Start of Block
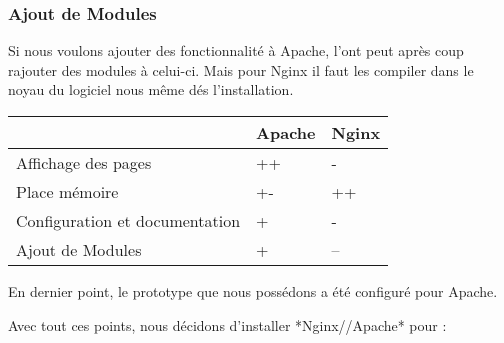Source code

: \subsubsection{Ajout de Modules}
Si nous voulons ajouter des fonctionnalité à Apache, l'ont peut après coup rajouter des modules à celui-ci. Mais pour Nginx il faut les compiler dans le noyau du logiciel nous même dés l'installation.


\begin{tabular}{|m{125pt}|m{50pt}|m{50pt}|}
	\hline
	\null & \textbf{Apache} & \textbf{Nginx} \\
	\hline
	Affichage des pages & ++ & -\\
	\hline
	Place mémoire & +- & ++\\
	\hline
	Configuration et documentation & + & - \\
	\hline
	Ajout de Modules & + & -- \\
	\hline
\end{tabular} \vspace*{5mm}



En dernier point, le prototype que nous possédons a été configuré pour Apache.

Avec tout ces points, nous décidons d'installer *Nginx//Apache* pour :

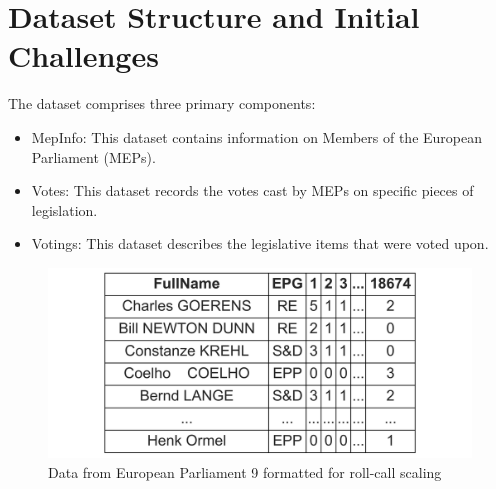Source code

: \documentclass[a4paper,12pt]{report}
\begin{document}
        \section{Dataset Structure and Initial Challenges}

            The dataset comprises three primary components:


            \begin{itemize}
                \item MepInfo: This dataset contains information on Members of the European Parliament (MEPs).
                \item Votes: This dataset records the votes cast by MEPs on specific pieces of legislation.
                \item Votings: This dataset describes the legislative items that were voted upon.
            \end{itemize}
            \begin{figure}[htb]
                \centering
                \includegraphics[width=1\textwidth]{Graphs/short_table9}
                \caption{Data from European Parliament 9 formatted for roll-call scaling}
                \label{fig:Structure table}
            \end{figure}
\end{document}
End of Block
» DESCRIPTION OF THE TASK
Of the entries above, repeat exactly the lines from the line with "Structure and Initial" through the line with "pieces of legislation.", both of them included.

» FINAL ANSWER
        \section{Dataset Structure and Initial Challenges}

            The dataset comprises three primary components:


            \begin{itemize}
                \item MepInfo: This dataset contains information on Members of the European Parliament (MEPs).
                \item Votes: This dataset records the votes cast by MEPs on specific pieces of legislation.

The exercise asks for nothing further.